Por José Elías Romero Apis

Recordando a los olvidados

Es cierto que no debemos asustarnos de los panteones. Total, las ánimas no hacen daño alguno. Pero, tampoco nos metamos a los panteones. Mucho menos, a deshoras. Cada quién en su lugar, en su tiempo y en su destino. No invoquemos a los fantasmas del pasado ni visitemos sus campos santos

Alguna ocasión, Miguel Alemán Valdés me dijo que la política es muy bonita, pero que, también, es muy cruel con los políticos que fueron muy importantes, muy famosos o muy poderosos. Con ellos, se ensaña con verduguillos muy filosos, como la venenosa flecha del olvido.

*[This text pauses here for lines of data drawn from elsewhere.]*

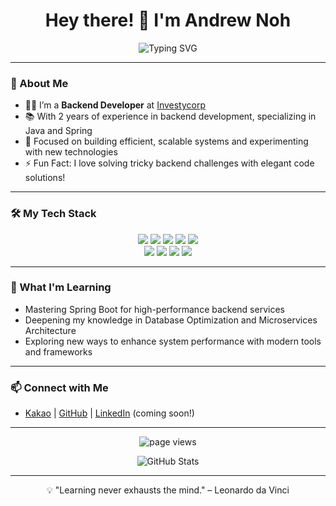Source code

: <h1 align="center">Hey there! 👋 I'm Andrew Noh</h1>

<p align="center">
    <img src="https://readme-typing-svg.herokuapp.com?font=Fira+Code&pause=1000&color=4F8DFF&width=435&lines=Backend+Developer;Java+Spring+Expert;Always+Improving!" alt="Typing SVG" />
</p>

---

### 🚀 About Me

- 🧑‍💻 I’m a **Backend Developer** at [Investycorp](https://github.com/investycorp)
- 📚 With 2 years of experience in backend development, specializing in Java and Spring
- 🎯 Focused on building efficient, scalable systems and experimenting with new technologies
- ⚡  Fun Fact: I love solving tricky backend challenges with elegant code solutions!

---

### 🛠️ My Tech Stack

<div align="center">
    <img src="https://img.shields.io/badge/java-007396?style=for-the-badge&logo=java&logoColor=white"/>
    <img src="https://img.shields.io/badge/spring-6DB33F?style=for-the-badge&logo=spring&logoColor=white"/>
    <img src="https://img.shields.io/badge/mysql-4479A1?style=for-the-badge&logo=mysql&logoColor=white"/>
    <img src="https://img.shields.io/badge/mongodb-47A248?style=for-the-badge&logo=mongodb&logoColor=white"/>
    <img src="https://img.shields.io/badge/docker-2496ED?style=for-the-badge&logo=docker&logoColor=white"/>
    <br/>
    <img src="https://img.shields.io/badge/aws-232F3E?style=for-the-badge&logo=amazon-aws&logoColor=white"/>
    <img src="https://img.shields.io/badge/linux-FCC624?style=for-the-badge&logo=linux&logoColor=black"/>
    <img src="https://img.shields.io/badge/git-F05032?style=for-the-badge&logo=git&logoColor=white"/>
    <img src="https://img.shields.io/badge/github-181717?style=for-the-badge&logo=github&logoColor=white"/>
</div>

---

### 🌱 What I'm Learning

- Mastering Spring Boot for high-performance backend services
- Deepening my knowledge in Database Optimization and Microservices Architecture
- Exploring new ways to enhance system performance with modern tools and frameworks

---

### 📫 Connect with Me

- [Kakao](https://user-images.githubusercontent.com/32383693/184526239-886170d4-1fee-4628-9dbe-b1d9a0a950bd.png) | [GitHub](https://github.com/AndrewNoh) | [LinkedIn](#) (coming soon!)

---

<p align="center">
    <img src="https://komarev.com/ghpvc/?username=AndrewNoh&style=flat-square&color=blue" alt="page views" />
</p>

<p align="center">
    <img src="https://github-readme-stats.vercel.app/api?username=AndrewNoh&show_icons=true&theme=tokyonight" alt="GitHub Stats" />
</p>

---

<p align="center">💡 "Learning never exhausts the mind." – Leonardo da Vinci</p>
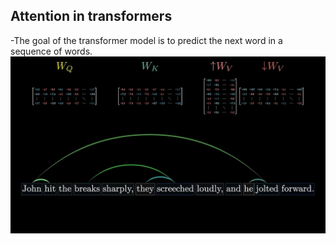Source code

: ## Attention in transformers
-The goal of the transformer model is to predict the next word in a sequence of words.
![Output examples:](../deepseek_assets/1.webp)
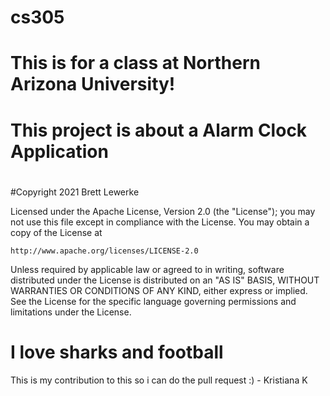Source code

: # cs305
# This is for a class at Northern Arizona University!
# This project is about a Alarm Clock Application
#
#Copyright 2021 Brett Lewerke

Licensed under the Apache License, Version 2.0 (the "License");
you may not use this file except in compliance with the License.
You may obtain a copy of the License at

    http://www.apache.org/licenses/LICENSE-2.0

Unless required by applicable law or agreed to in writing, software
distributed under the License is distributed on an "AS IS" BASIS,
WITHOUT WARRANTIES OR CONDITIONS OF ANY KIND, either express or implied.
See the License for the specific language governing permissions and
limitations under the License.
#
#
# I love sharks and football


This is my contribution to this so i can do the pull request :) - Kristiana K
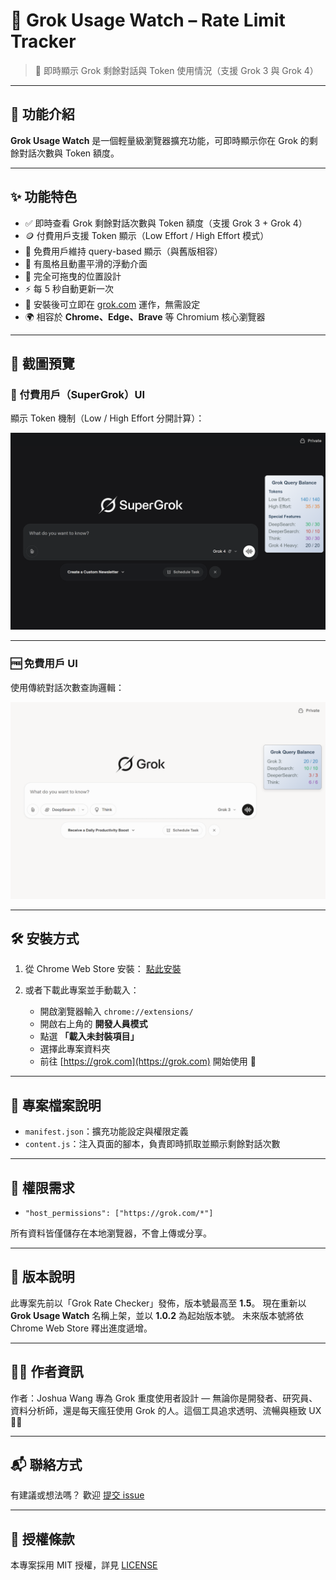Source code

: # 🌟 Grok Usage Watch – Rate Limit Tracker

> 🔎 即時顯示 Grok 剩餘對話與 Token 使用情況（支援 Grok 3 與 Grok 4）

---

## 📌 功能介紹

**Grok Usage Watch** 是一個輕量級瀏覽器擴充功能，可即時顯示你在 Grok 的剩餘對話次數與 Token 額度。

---

## ✨ 功能特色

* ✅ 即時查看 Grok 剩餘對話次數與 Token 額度（支援 Grok 3 + Grok 4）
* 🪙 付費用戶支援 Token 顯示（Low Effort / High Effort 模式）
* 🔄 免費用戶維持 query-based 顯示（與舊版相容）
* 🎨 有風格且動畫平滑的浮動介面
* 🧲 完全可拖曳的位置設計
* ⚡ 每 5 秒自動更新一次
* 🧠 安裝後可立即在 [grok.com](https://grok.com) 運作，無需設定
* 🌍 相容於 **Chrome、Edge、Brave** 等 Chromium 核心瀏覽器

---

## 📸 截圖預覽

### 🔐 付費用戶（SuperGrok）UI

顯示 Token 機制（Low / High Effort 分開計算）：

![Grok Usage Watch screenshot](screenshot.png)

---

### 🆓 免費用戶 UI

使用傳統對話次數查詢邏輯：

![Grok Usage Watch screenshot2](screenshot2.png)

---

## 🛠 安裝方式

1. 從 Chrome Web Store 安裝： [點此安裝](https://chrome.google.com/webstore/detail/bmpboaihdkpkjehbceegdmndkonlpdge)
2. 或者下載此專案並手動載入：

   * 開啟瀏覽器輸入 `chrome://extensions/`
   * 開啟右上角的 **開發人員模式**
   * 點選 **「載入未封裝項目」**
   * 選擇此專案資料夾
   * 前往 [https://grok.com](https://grok.com) 開始使用 🎉

---

## 🧩 專案檔案說明

* `manifest.json`：擴充功能設定與權限定義
* `content.js`：注入頁面的腳本，負責即時抓取並顯示剩餘對話次數

---

## 🔐 權限需求

* `"host_permissions": ["https://grok.com/*"]`

所有資料皆僅儲存在本地瀏覽器，不會上傳或分享。

---

## 📜 版本說明

此專案先前以「Grok Rate Checker」發佈，版本號最高至 **1.5**。
現在重新以 **Grok Usage Watch** 名稱上架，並以 **1.0.2** 為起始版本號。
未來版本號將依 Chrome Web Store 釋出進度遞增。

---

## 👨‍💻 作者資訊

作者：Joshua Wang
專為 Grok 重度使用者設計 — 無論你是開發者、研究員、資料分析師，還是每天瘋狂使用 Grok 的人。這個工具追求透明、流暢與極致 UX 🧠✨

---

## 📬 聯絡方式

有建議或想法嗎？
歡迎 [提交 issue](https://github.com/JoshuaWang2211/grok-usage-watch/issues)

---

## 📜 授權條款

本專案採用 MIT 授權，詳見 [LICENSE](./LICENSE)
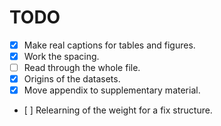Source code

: TODO
====

- [x] Make real captions for tables and figures.
- [x] Work the spacing.
- [ ] Read through the whole file.
- [x] Origins of the datasets.
- [x] Move appendix to supplementary material.
- [ ] Relearning of the weight for a fix structure.

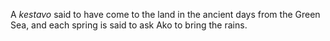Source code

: A *kestavo* said to have come to the land in the ancient days from the Green Sea, and each spring is said to ask Ako to bring the rains.
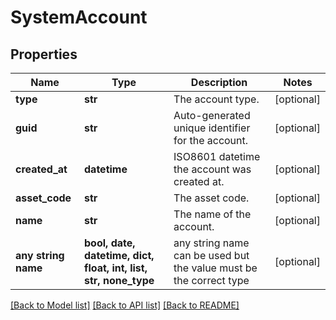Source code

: # SystemAccount


## Properties
Name | Type | Description | Notes
------------ | ------------- | ------------- | -------------
**type** | **str** | The account type. | [optional] 
**guid** | **str** | Auto-generated unique identifier for the account. | [optional] 
**created_at** | **datetime** | ISO8601 datetime the account was created at. | [optional] 
**asset_code** | **str** | The asset code. | [optional] 
**name** | **str** | The name of the account. | [optional] 
**any string name** | **bool, date, datetime, dict, float, int, list, str, none_type** | any string name can be used but the value must be the correct type | [optional]

[[Back to Model list]](../README.md#documentation-for-models) [[Back to API list]](../README.md#documentation-for-api-endpoints) [[Back to README]](../README.md)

Y es que el canon del olvido fue una de las normas más severas, pero más sabias de la política mexicana. Los presidentes debían olvidarse de que lo fueron. No hablar, no escribir, no declarar, no alternar, no competir, no festejar y no aparecer.

Pero, además, el sistema político debería olvidarse de ellos. No escucharlos, no mencionarlos, no invitarlos, no elogiarlos y, desde luego, no recordarlos. Como era un imperativo sistémico y no una perversión anímica, no se le consideraba como una ingratitud, ni como una traición, ni como una perfidia.

A lo largo de los años, tan sólo encuentro tres excepciones a ese código del olvido. La primera cuando, con motivo de la Guerra Mundial, Manuel Ávila Camacho sacó de la bodega a Plutarco Elías Calles y a Lázaro Cárdenas dizque para reconciliarlos en un pacto de unidad nacional, bien necesario para el país de ese entonces.

La segunda fue cuando Adolfo López Mateos abrió el baúl para desempolvar a 7 expresidentes que entonces vivían y designarlos en encargos meramente simbólicos, pero que todos aceptaron, quedando bajo la subordinación jerárquica del presidente en turno. También fue un golpe de alta política.

Y la tercera, a la cual todavía no le encuentro decodificación, es la resurrección de presidentes y de otros importantes políticos pretéritos, con el Lozoyagate, que revive en la memoria a quienes ya descansaban en paz. Después, con la Consultagate, donde quieren ponernos a jugar al aplausómetro, como si creyéramos que nuestra opinión sirve de algo.

Además, todo esto se complementa con los Brooklyngate, donde se ha llevado a comparecer ante un tribunal neoyorquino a dos importantes personajes que lo fueron de los sexenios inmediatos anteriores, pero ya ahora olvidados tanto ellos como sus jefes, de no ser por estos refrescos de memoria.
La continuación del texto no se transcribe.